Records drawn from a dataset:
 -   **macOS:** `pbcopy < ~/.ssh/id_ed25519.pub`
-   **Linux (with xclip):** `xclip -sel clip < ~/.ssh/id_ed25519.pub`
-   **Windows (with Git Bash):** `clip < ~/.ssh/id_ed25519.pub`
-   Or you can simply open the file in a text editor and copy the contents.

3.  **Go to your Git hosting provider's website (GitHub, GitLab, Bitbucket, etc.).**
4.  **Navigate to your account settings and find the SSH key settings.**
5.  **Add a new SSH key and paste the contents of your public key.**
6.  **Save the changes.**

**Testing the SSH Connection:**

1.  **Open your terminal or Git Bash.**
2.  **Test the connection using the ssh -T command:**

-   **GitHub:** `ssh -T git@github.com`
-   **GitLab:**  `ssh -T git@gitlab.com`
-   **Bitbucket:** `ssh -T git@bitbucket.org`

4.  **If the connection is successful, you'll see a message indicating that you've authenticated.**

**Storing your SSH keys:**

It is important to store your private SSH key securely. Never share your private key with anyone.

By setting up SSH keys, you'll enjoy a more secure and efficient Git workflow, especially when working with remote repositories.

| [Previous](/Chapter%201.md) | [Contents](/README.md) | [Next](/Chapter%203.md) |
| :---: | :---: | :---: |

...

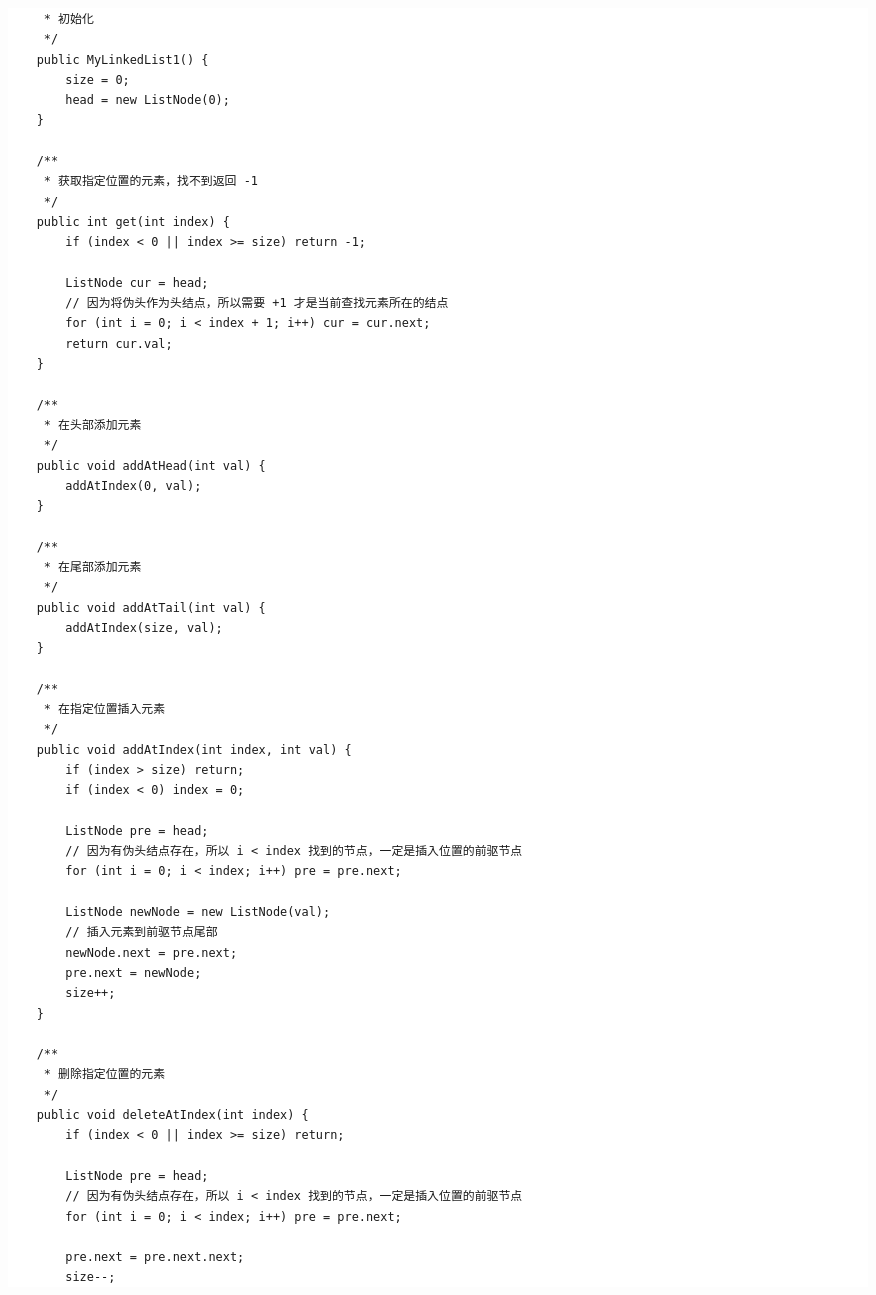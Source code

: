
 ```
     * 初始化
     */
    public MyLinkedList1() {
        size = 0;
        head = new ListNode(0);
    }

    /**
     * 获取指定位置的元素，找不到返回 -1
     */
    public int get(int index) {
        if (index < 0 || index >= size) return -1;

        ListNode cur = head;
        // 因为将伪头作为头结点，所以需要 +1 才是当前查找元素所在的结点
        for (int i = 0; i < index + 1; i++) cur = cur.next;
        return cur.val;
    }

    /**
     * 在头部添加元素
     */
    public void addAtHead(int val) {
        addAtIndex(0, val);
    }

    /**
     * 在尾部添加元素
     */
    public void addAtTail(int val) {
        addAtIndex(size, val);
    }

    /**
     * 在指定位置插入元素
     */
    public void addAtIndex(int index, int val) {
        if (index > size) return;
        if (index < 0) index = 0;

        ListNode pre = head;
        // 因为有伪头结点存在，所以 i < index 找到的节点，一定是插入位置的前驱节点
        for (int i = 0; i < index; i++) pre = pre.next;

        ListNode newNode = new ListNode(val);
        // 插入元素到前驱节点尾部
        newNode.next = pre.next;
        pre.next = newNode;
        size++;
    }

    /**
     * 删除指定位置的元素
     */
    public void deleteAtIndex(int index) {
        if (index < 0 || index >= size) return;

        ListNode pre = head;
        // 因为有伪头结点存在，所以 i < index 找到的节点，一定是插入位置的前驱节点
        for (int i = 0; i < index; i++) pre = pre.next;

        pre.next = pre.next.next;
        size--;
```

**ACTIVITY:**
Retrieve each line from the records above where the word "public" occurs.

**EXERCISE OUTPUT:**
5.  **Add a new SSH key and paste the contents of your public key.**
    public MyLinkedList1() {
    public int get(int index) {
    public void addAtHead(int val) {
    public void addAtTail(int val) {
    public void addAtIndex(int index, int val) {
    public void deleteAtIndex(int index) {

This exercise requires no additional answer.